October Recipe of the Month ~ Lime Basil Grilled Trout with Appalachian Ratatouille

by Chef Charles Hudson 

 

Appalachian Ratatouille

Serves 4

 

Ingredients:

1 Medium Yellow Onion (0.5#), Peeled & Diced

6 Cloves Garlic, Peeled & Diced

2 Small Eggplant (0.5#) Peeled & Diced

1 Large Tomato (0.8#), Peeled & Diced

1 tsp. Kosher salt

1 Cup Cool Water

2 Tbls. Olive Oil

1 tsp. Dried Thyme

1 Med. Zucchini (0.35#) Seeded & Diced

1 Med Y. Squash (0.35#) Seeded & Diced 

1 Small R. Bell Pepper (0.25#) Seeded & Diced

1 Small G. Bell Pepper (0.25#) Seeded & Diced

1 Gala Apple (0.35#), Cored & Diced

1 Golden Delicious Apple (0.35#), Cored & Diced

2 Tbls. Olive Oil

1 tsp. Kosher salt

¼ tsp. Ground Cloves

¼ tsp. Ground Cinnamon

1/8 tsp. Ground Nutmeg

Fresh Ground Pepper

 

Procedure:

This is a 2 pan procedure

 

Combine 1 tsp salt with water

Soak Eggplant in water for approx. 20 Min

Drain & pat dry on clean towels

 

Heat 2 Tbls. Olive Oil in heavy bottom sauce pan over medium heat.

Add Onion & Garlic & cook until soft & slightly brown (5-7 min)

Add eggplant & cook for approx 5 min

Add tomato & thyme, cook for another 8-11 min.

 

After the tomato & eggplant mixture has cooked for about 5 minutes begin cooking the zucchini mixture.

 

In a large sauté pan heat the remaining 2 Tbls. Olive Oil over medium high Heat.

Add Zucchini & squash, cook for about 2 min.
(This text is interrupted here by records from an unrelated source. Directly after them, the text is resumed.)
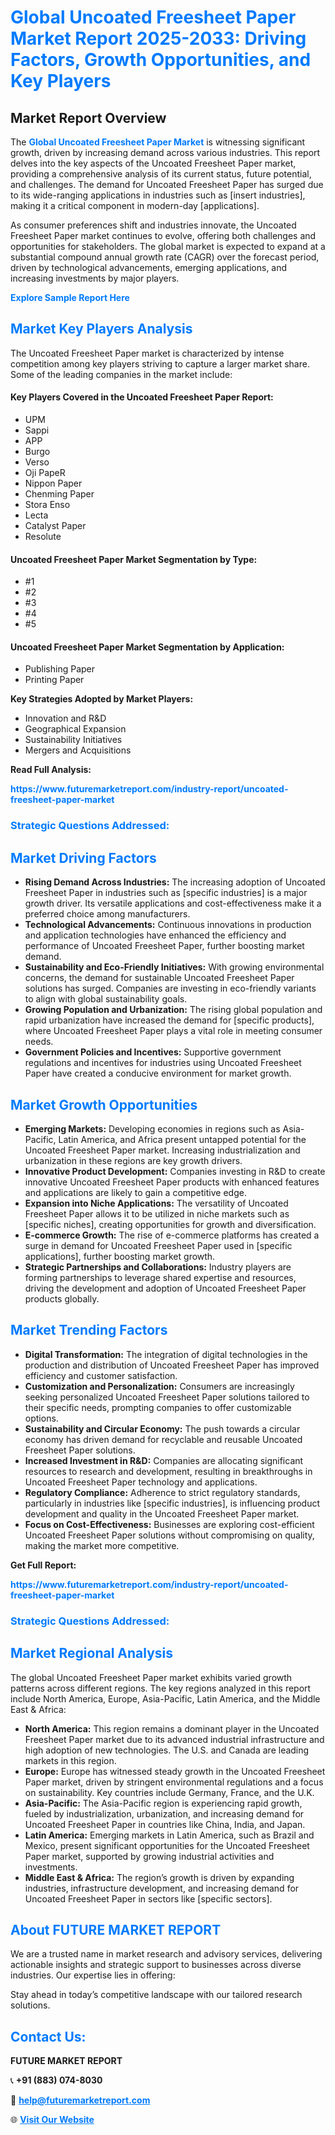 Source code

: <h1 style="color: #007BFF;">Global Uncoated Freesheet Paper Market Report 2025-2033: Driving Factors, Growth Opportunities, and Key Players</h1>

<section id="overview">
<h2>Market Report Overview</h2>
<p>The <a href="https://www.futuremarketreport.com/industry-report/uncoated-freesheet-paper-market" style="color: #007BFF; text-decoration: none;"><strong>Global Uncoated Freesheet Paper Market</strong></a> is witnessing significant growth, driven by increasing demand across various industries. This report delves into the key aspects of the Uncoated Freesheet Paper market, providing a comprehensive analysis of its current status, future potential, and challenges. The demand for Uncoated Freesheet Paper has surged due to its wide-ranging applications in industries such as [insert industries], making it a critical component in modern-day [applications].</p>
<p>As consumer preferences shift and industries innovate, the Uncoated Freesheet Paper market continues to evolve, offering both challenges and opportunities for stakeholders. The global market is expected to expand at a substantial compound annual growth rate (CAGR) over the forecast period, driven by technological advancements, emerging applications, and increasing investments by major players.</p>
</section>

<section id="overview">
<p><a href="https://www.futuremarketreport.com/request-sample/reportId=40711" style="color: #007BFF; text-decoration: none;"><strong>Explore Sample Report Here</strong></a></p>
</section>

<section id="key-players">
<h2 style="color: #007BFF;">Market Key Players Analysis</h2>
<p>The Uncoated Freesheet Paper market is characterized by intense competition among key players striving to capture a larger market share. Some of the leading companies in the market include:</p>
<h4>Key Players Covered in the Uncoated Freesheet Paper Report:</h4>
<ul><li>UPM</li><li>Sappi</li><li>APP</li><li>Burgo</li><li>Verso</li><li>Oji PapeR</li><li>Nippon Paper</li><li>Chenming Paper</li><li>Stora Enso</li><li>Lecta</li><li>Catalyst Paper</li><li>Resolute</li></ul>
<h4>Uncoated Freesheet Paper Market Segmentation by Type:</h4>
<ul><li>#1</li><li>#2</li><li>#3</li><li>#4</li><li>#5</li></ul>

<h4>Uncoated Freesheet Paper Market Segmentation by Application:</h4>
<ul><li>Publishing Paper</li><li>Printing Paper</li></ul>
<p><strong>Key Strategies Adopted by Market Players:</strong></p>
<ul>
<li>Innovation and R&D</li>
<li>Geographical Expansion</li>
<li>Sustainability Initiatives</li>
<li>Mergers and Acquisitions</li>
</ul>
</section>

<section>
<p><strong>Read Full Analysis: </strong></p><a href="https://www.futuremarketreport.com/industry-report/uncoated-freesheet-paper-market" style="color: #007BFF; text-decoration: none;"><strong>https://www.futuremarketreport.com/industry-report/uncoated-freesheet-paper-market</strong></a>
<h3 style="color: #007BFF;">Strategic Questions Addressed:</h3>
</section>

<section id="driving-factors">
<h2 style="color: #007BFF;">Market Driving Factors</h2>
<ul>
<li><strong>Rising Demand Across Industries:</strong> The increasing adoption of Uncoated Freesheet Paper in industries such as [specific industries] is a major growth driver. Its versatile applications and cost-effectiveness make it a preferred choice among manufacturers.</li>
<li><strong>Technological Advancements:</strong> Continuous innovations in production and application technologies have enhanced the efficiency and performance of Uncoated Freesheet Paper, further boosting market demand.</li>
<li><strong>Sustainability and Eco-Friendly Initiatives:</strong> With growing environmental concerns, the demand for sustainable Uncoated Freesheet Paper solutions has surged. Companies are investing in eco-friendly variants to align with global sustainability goals.</li>
<li><strong>Growing Population and Urbanization:</strong> The rising global population and rapid urbanization have increased the demand for [specific products], where Uncoated Freesheet Paper plays a vital role in meeting consumer needs.</li>
<li><strong>Government Policies and Incentives:</strong> Supportive government regulations and incentives for industries using Uncoated Freesheet Paper have created a conducive environment for market growth.</li>
</ul>
</section>

<section id="growth-opportunities">
<h2 style="color: #007BFF;">Market Growth Opportunities</h2>
<ul>
<li><strong>Emerging Markets:</strong> Developing economies in regions such as Asia-Pacific, Latin America, and Africa present untapped potential for the Uncoated Freesheet Paper market. Increasing industrialization and urbanization in these regions are key growth drivers.</li>
<li><strong>Innovative Product Development:</strong> Companies investing in R&D to create innovative Uncoated Freesheet Paper products with enhanced features and applications are likely to gain a competitive edge.</li>
<li><strong>Expansion into Niche Applications:</strong> The versatility of Uncoated Freesheet Paper allows it to be utilized in niche markets such as [specific niches], creating opportunities for growth and diversification.</li>
<li><strong>E-commerce Growth:</strong> The rise of e-commerce platforms has created a surge in demand for Uncoated Freesheet Paper used in [specific applications], further boosting market growth.</li>
<li><strong>Strategic Partnerships and Collaborations:</strong> Industry players are forming partnerships to leverage shared expertise and resources, driving the development and adoption of Uncoated Freesheet Paper products globally.</li>
</ul>
</section>

<section id="trending-factors">
<h2 style="color: #007BFF;">Market Trending Factors</h2>
<ul>
<li><strong>Digital Transformation:</strong> The integration of digital technologies in the production and distribution of Uncoated Freesheet Paper has improved efficiency and customer satisfaction.</li>
<li><strong>Customization and Personalization:</strong> Consumers are increasingly seeking personalized Uncoated Freesheet Paper solutions tailored to their specific needs, prompting companies to offer customizable options.</li>
<li><strong>Sustainability and Circular Economy:</strong> The push towards a circular economy has driven demand for recyclable and reusable Uncoated Freesheet Paper solutions.</li>
<li><strong>Increased Investment in R&D:</strong> Companies are allocating significant resources to research and development, resulting in breakthroughs in Uncoated Freesheet Paper technology and applications.</li>
<li><strong>Regulatory Compliance:</strong> Adherence to strict regulatory standards, particularly in industries like [specific industries], is influencing product development and quality in the Uncoated Freesheet Paper market.</li>
<li><strong>Focus on Cost-Effectiveness:</strong> Businesses are exploring cost-efficient Uncoated Freesheet Paper solutions without compromising on quality, making the market more competitive.</li>
</ul>
</section>

<section>
<p><strong>Get Full Report: </strong></p><a href="https://www.futuremarketreport.com/industry-report/uncoated-freesheet-paper-market" style="color: #007BFF; text-decoration: none;"><strong>https://www.futuremarketreport.com/industry-report/uncoated-freesheet-paper-market</strong></a>
<h3 style="color: #007BFF;">Strategic Questions Addressed:</h3>
</section>


<section id="regional-analysis">
<h2 style="color: #007BFF;">Market Regional Analysis</h2>
<p>The global Uncoated Freesheet Paper market exhibits varied growth patterns across different regions. The key regions analyzed in this report include North America, Europe, Asia-Pacific, Latin America, and the Middle East & Africa:</p>
<ul>
<li><strong>North America:</strong> This region remains a dominant player in the Uncoated Freesheet Paper market due to its advanced industrial infrastructure and high adoption of new technologies. The U.S. and Canada are leading markets in this region.</li>
<li><strong>Europe:</strong> Europe has witnessed steady growth in the Uncoated Freesheet Paper market, driven by stringent environmental regulations and a focus on sustainability. Key countries include Germany, France, and the U.K.</li>
<li><strong>Asia-Pacific:</strong> The Asia-Pacific region is experiencing rapid growth, fueled by industrialization, urbanization, and increasing demand for Uncoated Freesheet Paper in countries like China, India, and Japan.</li>
<li><strong>Latin America:</strong> Emerging markets in Latin America, such as Brazil and Mexico, present significant opportunities for the Uncoated Freesheet Paper market, supported by growing industrial activities and investments.</li>
<li><strong>Middle East & Africa:</strong> The region’s growth is driven by expanding industries, infrastructure development, and increasing demand for Uncoated Freesheet Paper in sectors like [specific sectors].</li>
</ul>
</section>

<footer>
<h2 style="color: #007BFF;">About FUTURE MARKET REPORT</h2>
<p>We are a trusted name in market research and advisory services, delivering actionable insights and strategic support to businesses across diverse industries. Our expertise lies in offering:</p>

<p>Stay ahead in today’s competitive landscape with our tailored research solutions.</p>

<h2 style="color: #007BFF;">Contact Us:</h2>
<p><strong>FUTURE MARKET REPORT</strong></p>
<p>📞 <strong>+91 (883) 074-8030</strong></p>
<p>📧 <strong><a href="mailto:help@futuremarketreport.com" style="color: #007BFF;">help@futuremarketreport.com</a></strong></p>
<p>🌐 <strong><a href="https://www.futuremarketreport.com/" style="color: #007BFF;">Visit Our Website</a></strong></p>
</footer>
Add Apples, Peppers, & remaining Dry Spices

Continue to cook until apples are fork tender (about 4 min.)

 

Combine apple mixture with eggplant mixture.

 

 

Lime Basil Grilled Trout Fillets

Serves 4

 

 

Ingredients:

4 Sunburst Trout Fillets

Juice of 1 lime

One Handful of Fresh Basil Leaves (about 1 oz)

2 Cloves Garlic Chopped

¼ Cup Olive Oil

1 tsp. Lawry's Seasoned Salt

1 tsp. Fresh Ground Pepper

 

Procedure:

Make Marinade: Chop basil & mince garlic, Combine with lime Juice, Olive oil, Salt & Pepper

Add marinade to fresh trout fillets

Marinate Fillets for at least an hour before grilling

 

To Grill Trout:

Preheat Grill to medium high to high heat. Remove fillets from Marinade, & place on a well oiled pre-heated grill. 

Start flesh side down for about 3 minutes then flip to skin side down & cook 2-3 minutes.